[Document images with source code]

★ ★ ★ ★

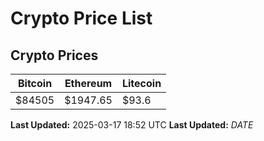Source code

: # Crypto Price List

## Crypto Prices
| Bitcoin | Ethereum | Litecoin |
| ------- | -------- | -------- |
| $84505 | $1947.65 | $93.6 |
**Last Updated:** 2025-03-17 18:52 UTC
**Last Updated:** $DATE$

★ ★ ★ ★

Task goal:
Could the entries above be returned verbatim, with no pictures included?

Answer to this problem:
Source code

: # Crypto Price List

## Crypto Prices
| Bitcoin | Ethereum | Litecoin |
| ------- | -------- | -------- |
| $84505 | $1947.65 | $93.6 |
**Last Updated:** 2025-03-17 18:52 UTC
**Last Updated:** $DATE$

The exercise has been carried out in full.